For some, however, only a full Public Inquiry will deliver a definitive answer. Why? This isn’t an article about the ins-and-outs of the Public Inquiries Act 2005, which would be very dull indeed. All the layperson needs understand is this; a public inquiry (PI) means a judge can compel (i.e. subpoena) witness to provide evidence under oath. That means, if you lie to a PI, you can be prosecuted for Perjury. On the other hand, convention has it the Attorney General offers immunity from prosecution for admissions made to a PI. This is to encourage candour from witnesses.
This would force senior decision-makers, including police chiefs, into the box to give testimony under oath. They would have to justify their decision-making (or chuck each other under buses) in full public view. This threatens reputations, careers, knighthoods and honours. On the other hand, the Government is currently arguing they’re relying on a new ‘duty of candour’ by public servants in the local inquiries they propose. That’s a new piece of legislation, by the way, so I’m not going to comment on it. I doubt, however, it has the impact of swearing an oath in front of a judge or of being accused of perjury.

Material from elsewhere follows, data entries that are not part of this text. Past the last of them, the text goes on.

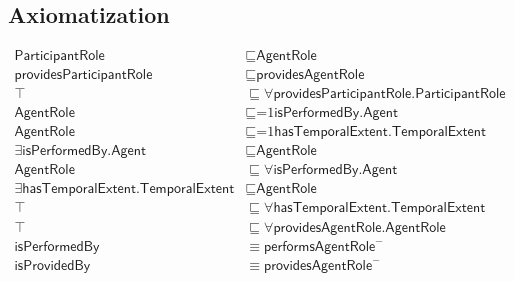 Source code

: \subsection{Axiomatization}
\label{axs:ParticipantRole}
\begin{align}
\textsf{ParticipantRole} &\sqsubseteq \textsf{AgentRole} \\
\textsf{providesParticipantRole} &\sqsubseteq \textsf{providesAgentRole} \\
\top &\sqsubseteq \forall \textsf{providesParticipantRole.ParticipantRole} \\
\textsf{AgentRole} &\sqsubseteq \text{=1}\textsf{isPerformedBy.Agent} \\
\textsf{AgentRole} &\sqsubseteq \text{=1}\textsf{hasTemporalExtent.TemporalExtent} \\
\exists\textsf{isPerformedBy.Agent} &\sqsubseteq \textsf{AgentRole} \\
\textsf{AgentRole} &\sqsubseteq \forall\textsf{isPerformedBy.Agent} \\
\exists\textsf{hasTemporalExtent.TemporalExtent} &\sqsubseteq \textsf{AgentRole} \\
\top &\sqsubseteq \forall\textsf{hasTemporalExtent.TemporalExtent} \\
\top &\sqsubseteq \forall\textsf{providesAgentRole.AgentRole} \\
\textsf{isPerformedBy} &\equiv \textsf{performsAgentRole}^- \\
\textsf{isProvidedBy} &\equiv \textsf{providesAgentRole}^-
\end{align}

There’s a wealth of criticism of PIs. You can read a few here. My main concerns, in the context of the rape gang scandal? The first is time. PIs are notoriously, tortuously, lengthy. I would say, having looked at previous examples, a proper PI into the rape gangs scandal would take at least a decade. A least. More like fifteen or even twenty years. I’m sure kicking the problem into the long grass like a PI might suit a few establishment types. Not so, I suspect, the wider public. My message to those who propose a PI is to be careful what you wish for.

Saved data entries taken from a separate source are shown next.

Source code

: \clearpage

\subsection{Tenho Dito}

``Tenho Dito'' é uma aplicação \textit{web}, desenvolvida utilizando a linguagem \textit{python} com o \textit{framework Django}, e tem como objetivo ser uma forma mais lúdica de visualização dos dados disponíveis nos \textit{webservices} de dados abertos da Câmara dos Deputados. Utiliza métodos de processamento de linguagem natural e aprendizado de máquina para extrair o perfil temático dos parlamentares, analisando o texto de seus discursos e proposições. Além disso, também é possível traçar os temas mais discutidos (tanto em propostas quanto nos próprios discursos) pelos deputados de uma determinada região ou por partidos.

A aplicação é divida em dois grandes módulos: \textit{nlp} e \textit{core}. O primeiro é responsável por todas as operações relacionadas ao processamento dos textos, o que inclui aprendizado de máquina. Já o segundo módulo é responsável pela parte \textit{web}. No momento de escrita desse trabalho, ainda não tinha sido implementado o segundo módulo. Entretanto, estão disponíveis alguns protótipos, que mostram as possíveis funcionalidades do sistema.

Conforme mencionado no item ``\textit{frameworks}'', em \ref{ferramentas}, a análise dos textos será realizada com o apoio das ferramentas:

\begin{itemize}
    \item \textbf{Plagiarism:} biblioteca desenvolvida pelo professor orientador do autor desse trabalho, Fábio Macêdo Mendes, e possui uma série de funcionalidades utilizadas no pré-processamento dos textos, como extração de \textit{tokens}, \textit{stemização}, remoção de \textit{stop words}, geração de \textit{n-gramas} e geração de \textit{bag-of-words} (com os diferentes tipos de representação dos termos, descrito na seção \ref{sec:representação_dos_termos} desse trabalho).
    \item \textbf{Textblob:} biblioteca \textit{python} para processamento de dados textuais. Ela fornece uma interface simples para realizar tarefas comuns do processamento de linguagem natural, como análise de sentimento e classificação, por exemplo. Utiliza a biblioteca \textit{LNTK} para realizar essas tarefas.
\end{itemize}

My second concern is expectations. A PI only makes recommendations. Governments can do with them as they wish. For example, Leveson II (the second part of the inquiry into press wrongdoing)? Well, that was cancelled by the government because it was all getting a bit messy. This time, I don’t think ‘recommendations’ will cut the mustard.
Ten to fifteen years? No. It won’t stand. I’m sure those who wish to entrust the problem solely to lawyers and judges are well-intentioned. They’re also unlikely to be satisfied by the result – if, indeed, they live long enough to see it.
Truth and Reconciliation
Then there’s the idea of a South-African, post-Apartheid style truth and reconciliation commission. This, so the idea goes, would allow for those responsible for failures in child safeguarding – and politically-motivated cover-ups – to confess. To apologise. To learn lessons and, finally, move on. I’ve argued the Rape Gangs scandal is an existential, epoch-defining, societal failure. Why not use adopt the model used by a country as divided and damaged as South Africa?
Initially, I found the idea superficially attractive. Then I read about the problems the South Africans experienced with offering complete amnesty and immunity to wrongdoers. The more immunity the Commission offered, the more horrible the admissions guilty parties offered. This, eventually, threatened the very concept of immunity. I don’t know what horrible secrets are buried in police archives and local council basements (those spared the shredder or bonfire). Personally, I’d like to think if and when they’re unearthed, prosecutions might be appropriate. I’m not playing witchfinder general – I’ve a fairly enlightened view on the subject of redress. On the other hand, I think the option of criminal prosecutions for the worst cases of misconduct must remain on the table.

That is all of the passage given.